Does that pill you are taking really work? Or do you feel better just because you think it works?
Physicians have long held that some part of the benefits we get from medical treatment is due to the placebo effect.
A placebo is any kind of pretend medical treatment, such as a sugar pill, which has no known beneficial medical value. The placebo effect is the phenomenon where people's illnesses improve even after receiving this type of treatment. It has also been thought to play a role when people take active medications.
While it may seem doubtful that people can get better taking fake medicine, the placebo effect has been reported countless times in medical literature since the phenomenon was first explained in 1955.

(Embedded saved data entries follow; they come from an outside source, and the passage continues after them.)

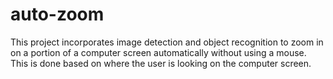 # auto-zoom
This project incorporates image detection and object recognition to zoom in on a portion of a computer screen automatically without using a mouse. This is done based on where the user is looking on the computer screen.
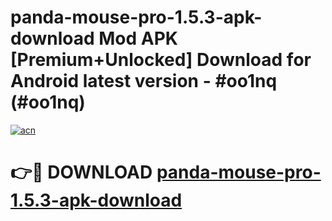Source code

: # panda-mouse-pro-1.5.3-apk-download Mod APK [Premium+Unlocked] Download for Android latest version - #oo1nq (#oo1nq)

[![acn](https://github.com/user-attachments/assets/0f9c940e-d8b0-45ae-aac7-cd30a18b3e1c)](https://app.mediaupload.pro?title=panda-mouse-pro-1.5.3-apk-download&ref=19F)

# 👉🔴 DOWNLOAD [panda-mouse-pro-1.5.3-apk-download](https://app.mediaupload.pro?title=panda-mouse-pro-1.5.3-apk-download&ref=19F)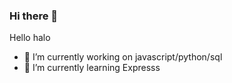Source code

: ### Hi there 👋


Hello halo

- 🔭 I’m currently working on javascript/python/sql
- 🌱 I’m currently learning Expresss

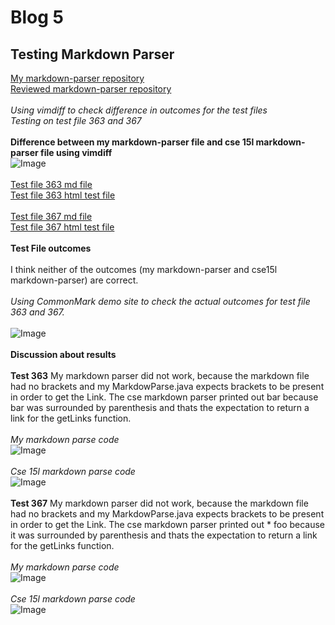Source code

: # Blog 5
## Testing Markdown Parser 

[My markdown-parser repository](https://github.com/mchouthai/markdown-parser.git) <br>
[Reviewed markdown-parser repository](https://github.com/nidhidhamnani/markdown-parser.git) <br><br>
*Using vimdiff to check difference in outcomes for the test files*<br>
*Testing on test file 363 and 367*<br><br>
**Difference between my markdown-parser file and cse 15l markdown-parser file using vimdiff**<br>
![Image](https://i.ibb.co/DC78RWM/Screen-Shot-2022-06-10-at-8-33-05-PM.png)<br><br>
[Test file 363 md file](https://github.com/nidhidhamnani/markdown-parser/blob/main/test-files/363.md)<br>
[Test file 363 html test file](https://github.com/nidhidhamnani/markdown-parser/blob/main/test-files/363.html.test)<br><br>
[Test file 367 md file](https://github.com/nidhidhamnani/markdown-parser/blob/main/test-files/367.md)<br>
[Test file 367 html test file](https://github.com/nidhidhamnani/markdown-parser/blob/main/test-files/367.html.test)<br><br>
**Test File outcomes**<br><br>
I think neither of the outcomes (my markdown-parser and cse15l markdown-parser) are correct. <br><br>
*Using CommonMark demo site to check the actual outcomes for test file 363 and 367.*<br><br>
![Image](https://i.ibb.co/b3dd7F8/Screen-Shot-2022-06-10-at-9-20-23-PM.png)<br><br>
**Discussion about results**<br><br>
**Test 363**
My markdown parser did not work, because the markdown file had no brackets and my MarkdowParse.java expects brackets to be present in order to get the Link. The cse markdown parser printed out bar because bar was surrounded by parenthesis and thats the expectation to return a link for the getLinks function. <br><br>
*My markdown parse code*<br>
![Image](https://i.ibb.co/kJWy5Y6/Screen-Shot-2022-06-10-at-9-24-06-PM.png)<br><br>
*Cse 15l markdown parse code*<br>
![Image](https://i.ibb.co/0JvmP8Z/Screen-Shot-2022-06-10-at-9-23-48-PM.png)<br><br>
**Test 367**
My markdown parser did not work, because the markdown file had no brackets and my MarkdowParse.java expects brackets to be present in order to get the Link. The cse markdown parser printed out * foo because it was surrounded by parenthesis and thats the expectation to return a link for the getLinks function. <br><br>
*My markdown parse code*<br>
![Image](https://i.ibb.co/kJWy5Y6/Screen-Shot-2022-06-10-at-9-24-06-PM.png)<br><br>
*Cse 15l markdown parse code*<br>
![Image](https://i.ibb.co/0JvmP8Z/Screen-Shot-2022-06-10-at-9-23-48-PM.png)<br><br>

Doctors suspect placebos work by influencing a person's expectation of how well they should feel, which leads to both emotional and physiologically changes that make the person actually feel better.
But a new study in the New England Journal of Medicine challenges the existence of this widely accepted phenomenon. The authors analyzed more than 100 medical studies that compared how people responded to placebos — including sugar pills and false procedures performed — to how people responded to no treatment at all.
Placebos Don't Have Effect Once Thought
We found little evidence that placebos in general have powerful clinical effects … although they had possible small benefits in studies with continuous subjective outcomes [when patients rate how they feel instead of answering yes/no questions] and for the treatment of pain, state authors Asbjorn Hrobjartsson and Peter Gotszche.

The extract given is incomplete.